Antonio Luis Baena
Antonio Luis Baena
Antonio Luis Baena
Antonio Luis Baena

 

Homenaje a Antonio Machado

 

A Soria, subo, Antonio, desde mi tierra baja;

para soñar contigo llego hasta el alto Duero;

mi alma es una urna donde se barajan

flores recién cortadas y tu cantar sincero.

 

Hasta tu “Soria pura”, con mi melancolía,

hasta ese fijo y tuyo paisaje castellano,

llego calladamente desde mi Andalucía,

con olores a olivos y siegas de verano.

 

Y es esta Andalucía que tú también conoces

-una doncella virgen con cintura de esquimo-

la que aflora a mi alma esos eternos goces

de arribar a Castilla en virginal arrimo.

 

El aire por la tarde es más frágil y pleno;

Soria se viste toda de místicos rubores,

y el campo queda todo, tan delgado y sereno,

como el alma tranquila de tus versos mejores.

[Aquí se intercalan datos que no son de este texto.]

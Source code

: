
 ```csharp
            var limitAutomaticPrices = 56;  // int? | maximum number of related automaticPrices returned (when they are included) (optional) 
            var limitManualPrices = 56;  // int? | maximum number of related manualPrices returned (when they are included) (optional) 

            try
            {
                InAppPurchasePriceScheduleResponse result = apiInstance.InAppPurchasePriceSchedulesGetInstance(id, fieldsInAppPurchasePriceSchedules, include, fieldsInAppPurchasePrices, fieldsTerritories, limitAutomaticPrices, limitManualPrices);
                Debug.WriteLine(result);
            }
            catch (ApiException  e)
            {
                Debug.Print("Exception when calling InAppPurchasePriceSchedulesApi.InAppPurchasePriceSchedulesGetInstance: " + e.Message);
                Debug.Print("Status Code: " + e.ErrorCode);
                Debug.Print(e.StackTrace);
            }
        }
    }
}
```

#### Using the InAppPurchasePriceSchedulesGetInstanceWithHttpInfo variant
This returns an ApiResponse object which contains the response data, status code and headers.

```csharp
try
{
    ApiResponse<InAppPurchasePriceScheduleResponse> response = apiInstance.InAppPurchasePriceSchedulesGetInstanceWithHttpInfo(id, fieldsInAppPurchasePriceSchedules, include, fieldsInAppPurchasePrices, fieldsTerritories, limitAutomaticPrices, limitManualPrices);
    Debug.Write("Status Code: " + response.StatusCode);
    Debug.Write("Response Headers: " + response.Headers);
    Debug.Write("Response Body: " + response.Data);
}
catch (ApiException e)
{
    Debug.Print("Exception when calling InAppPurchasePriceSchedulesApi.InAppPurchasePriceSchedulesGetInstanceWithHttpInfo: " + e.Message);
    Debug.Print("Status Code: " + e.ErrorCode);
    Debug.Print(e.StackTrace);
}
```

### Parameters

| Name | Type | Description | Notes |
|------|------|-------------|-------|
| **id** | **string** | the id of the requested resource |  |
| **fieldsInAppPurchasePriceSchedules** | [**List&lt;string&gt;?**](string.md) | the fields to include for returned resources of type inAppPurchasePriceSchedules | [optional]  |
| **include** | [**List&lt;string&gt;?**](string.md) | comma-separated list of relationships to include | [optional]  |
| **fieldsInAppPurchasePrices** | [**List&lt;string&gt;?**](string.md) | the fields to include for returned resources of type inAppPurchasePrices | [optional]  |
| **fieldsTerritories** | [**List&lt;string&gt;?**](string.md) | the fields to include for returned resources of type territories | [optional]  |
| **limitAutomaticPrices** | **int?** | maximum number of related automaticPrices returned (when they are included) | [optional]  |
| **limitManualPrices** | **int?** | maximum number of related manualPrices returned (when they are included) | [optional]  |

 Esta placita tiene un aire vespertino
--acacias, flores, dulce crepúsculo viajero--,
mientras un hombre sube deshojando el camino
con lentos y medidos pasos de romancero.

 

El reloj de la iglesia sobre el río desgrana
un cuarto de hora frágil, retorcido de brisas;
unas tras otras pasan las horas; la ventana
que se cierra, y la nube que un sol de ocaso irisa.

 
Mujeres enlutadas al rosario de tarde.
En la desierta plaza, la noche, el viento y yo;
y unos pasos sonando en un perpetuo aguarde
de una burlona dicha que ya jamás llegó.